SGML entity name algorithm

From: Markus G. Kuhn (kuhn@cs.purdue.edu)
Date: Fri Jul 25 1997 - 22:16:30 EDT


It would be very nice to have a new ISO 10646-1 annex that defines an
algorithm to generate the "ISO 10646-1:1998//ENTITIES UCS//EN" SGML entity
table from the Unicode names for ALL Unicode characters automatically.

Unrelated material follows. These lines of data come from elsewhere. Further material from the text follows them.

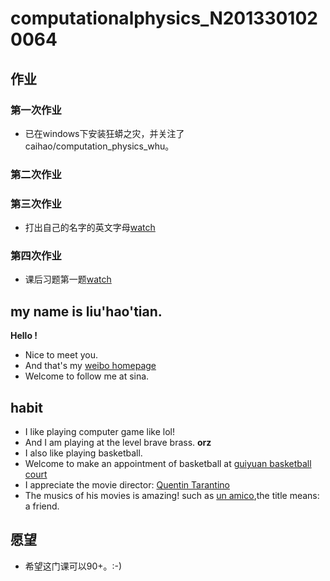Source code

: # computationalphysics_N2013301020064

## 作业
### 第一次作业
 - 已在windows下安装狂蟒之灾，并关注了caihao/computation_physics_whu。

### 第二次作业

### 第三次作业
 - 打出自己的名字的英文字母[watch](https://github.com/dHSk/computationalphysics_N2013301020064/blob/master/%E7%AC%AC%E4%B8%89%E6%AC%A1%E4%BD%9C%E4%B8%9A.md)

### 第四次作业
 - 课后习题第一题[watch](https://github.com/dHSk/computationalphysics_N2013301020064/blob/master/homework/4/%E7%AC%AC%E5%9B%9B%E6%AC%A1%E4%BD%9C%E4%B8%9A.md)

## my name is liu'hao'tian.
**Hello !**
- Nice to meet you.
- And that's my [weibo homepage](http://weibo.com/1807414551/profile?topnav=1&wvr=6&is_all=1) 
- Welcome to follow me at sina.

## habit
 - I like playing computer game like lol!
 - And I am playing at the level brave brass. **orz**
 - I also like playing basketball.
 - Welcome to make an appointment of basketball at [guiyuan basketball court](http://map.baidu.com/?newmap=1&s=inf%26uid%3Df757e6ee82ff5d17270bd0b7%26wd%3D%E6%AD%A6%E6%B1%89%E5%A4%A7%E5%AD%A6%E6%A1%82%E5%9B%AD%26all%3D1%26c%3D218&from=alamap&tpl=map_singlepoint)
 - I appreciate the movie director: [Quentin Tarantino](http://baike.baidu.com/link?url=LlnvUKAkUEBHkdpiROD1KyCo8fztgC0eexW4VfgUQ3TMuRGj8vpKr-IDJxm3LIrbKCRWUYeVpHAxJpen05BdEa)
 - The musics of his movies is amazing! such as [un amico](http://music.163.com/#/song?id=5041747),the title means: a friend.
 
## 愿望
- 希望这门课可以90+。:-)
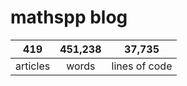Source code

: # mathspp blog

<table class="stats-table">
    <thead>
        <tr>
            <th style="text-align: center;">419</th>
            <th style="text-align: center;">451,238</th>
            <th style="text-align: center;">37,735</th>
        </tr>
    </thead>
    <tbody>
        <tr>
            <td style="text-align: center;">articles</td>
            <td style="text-align: center;">words</td>
            <td style="text-align: center;">lines of code</td>
        </tr>
    </tbody>
</table>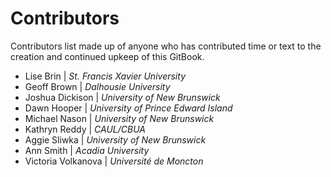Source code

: # Contributors

Contributors list made up of anyone who has contributed time or text to the creation and continued upkeep of this GitBook. 

- Lise Brin | *St. Francis Xavier University*
- Geoff Brown | *Dalhousie University*
- Joshua Dickison | *University of New Brunswick*
- Dawn Hooper | *University of Prince Edward Island*
- Michael Nason | *University of New Brunswick*
- Kathryn Reddy | *CAUL/CBUA*
- Aggie Sliwka | *University of New Brunswick*
- Ann Smith | *Acadia University*
- Victoria Volkanova | *Université de Moncton*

I remember that around a year ago, someone posted a nice algorithm to
generate fully automatically collision-free SGML entity names from the
Unicode names. This algorithm did not use any large tables of the form

  LATIN CAPITAL LETTER Z WITH ACUTE -> Zacute

Standardized character mnemonics are used in many existing applications,
for instance TeX, SGML, Postscript. So there seems to be a clear need for
well-defined ASCII mnemonics. At the moment, the Unicode standard does
not specify standard short names like those used in SGML. This could
be changed!

Having another huge table to define these names is clearly ugly. It has
already been demonstrated that it is possible to automatically generate
unique short character labels from the Unicode names with a very simple
algorithm. It is not easy to make the automatically generated mnemonics
100% identical to those in the SGML standard, so the new mnemonic list
will be slightly different (and more consistent!) at a few places.
But that is not a problem. The SGML standard is due for an update
anyway and SGML can handle easily different entity tables in its
powerful object naming system, so people can continue to use the
old entity tables if they want.

One suggested difference in "ISO 10646-1:1998//ENTITIES UCS//EN" would be

  LATIN SMALL LETTER U WITH DIAERESIS -> udia (and not uuml)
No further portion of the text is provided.